Monday, May 28, 2012

Summer Wakening (So Close to the Finishing Line...), and the Beginning of Petal Light III

I was reading Kara's blog post and she mentioned that some paintings just come easier than others (and she got a beautiful painting of earthenware to prove it). Well... This painting is just the contrary - every step has been a struggle. I was trying new techniques learned in the fabulous Jeannie Vodden's class, and tested multi-colored glazing on the flower. It is so against my nature to build thing layers of color gradually to full strength that time and time again I had to control my urge to just go right in with a thick brush load of Vermilion Red and achieve full intensity in one go! I am also using limited palette, which is so against my nature (I have 57 pigments on my palattes, really, I just counted... =___=b....). But in the end, I did like the more delicate, jewel-like glow created my multiple glazes. The color looks... richer, and with subtle variations.
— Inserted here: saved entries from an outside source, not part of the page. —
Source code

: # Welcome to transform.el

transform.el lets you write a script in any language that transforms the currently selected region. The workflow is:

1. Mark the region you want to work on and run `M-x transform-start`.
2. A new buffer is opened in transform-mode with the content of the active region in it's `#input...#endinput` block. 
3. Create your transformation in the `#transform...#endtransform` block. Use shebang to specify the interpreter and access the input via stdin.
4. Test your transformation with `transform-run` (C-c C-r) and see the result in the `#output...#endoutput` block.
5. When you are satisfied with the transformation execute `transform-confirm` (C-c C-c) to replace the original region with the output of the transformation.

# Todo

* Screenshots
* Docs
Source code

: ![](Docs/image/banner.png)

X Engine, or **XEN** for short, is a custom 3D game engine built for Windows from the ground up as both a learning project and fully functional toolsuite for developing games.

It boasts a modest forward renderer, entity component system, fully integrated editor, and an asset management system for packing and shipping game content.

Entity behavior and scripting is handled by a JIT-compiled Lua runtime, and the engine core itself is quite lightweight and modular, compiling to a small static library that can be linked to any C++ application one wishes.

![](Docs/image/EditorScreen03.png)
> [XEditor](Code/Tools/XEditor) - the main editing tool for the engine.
The limited palette created a more harmonious feel of the color scheme (I was going for a rough complementary of red vs. green). And finally, I did get a chance to play with rich, saturated colors in the wet-in-wet background! That feels like candy...

Summer Wakening, 
Watercolor on Lanaquarelle 140# Cold Press Press Paper , 10"h x 8"w, WIP 7

For the next project I chose to exercise with completely different technique -- paint from shape to shape and each shape to its completion before to move to the adjacent shapes. It's a technique I think suitable for Fabriano paper, on which glazing is hard but lifting is easy -- hence I could soften edges of adjacent painted areas relatively easily, without having to worry too much about the hard rims of color formed between two areas painted next to each other, both wet-on-dry. (Or so I hope... We shall see :-P.) It's another bird of paradise painting, No. 3 in the "Petal Light" series. (I know, I know, I have not finished either No. 1 or No.2 of this serie; but... On my defense: starting a new painting is always fun!)

Petal Light III, 
Watercolor on Fabriano Artistico140# Cold Press Press Paper , 10"h x 14"w, WIP 1

I will try to finish a couple of paintings I've started long ago. I've taken them out for reevaluation and got some valuable in sight from it. I promise...

Tuesday, May 22, 2012

Petal Light II (Continued...)

Continue to develop the flower wet in wet, mingling Permanent Rose and New Gamboge for the various temperature of oranges. The darker passages are painted by mingling Alizarin Crimson, Quinacridone Gold and French Ultramarine.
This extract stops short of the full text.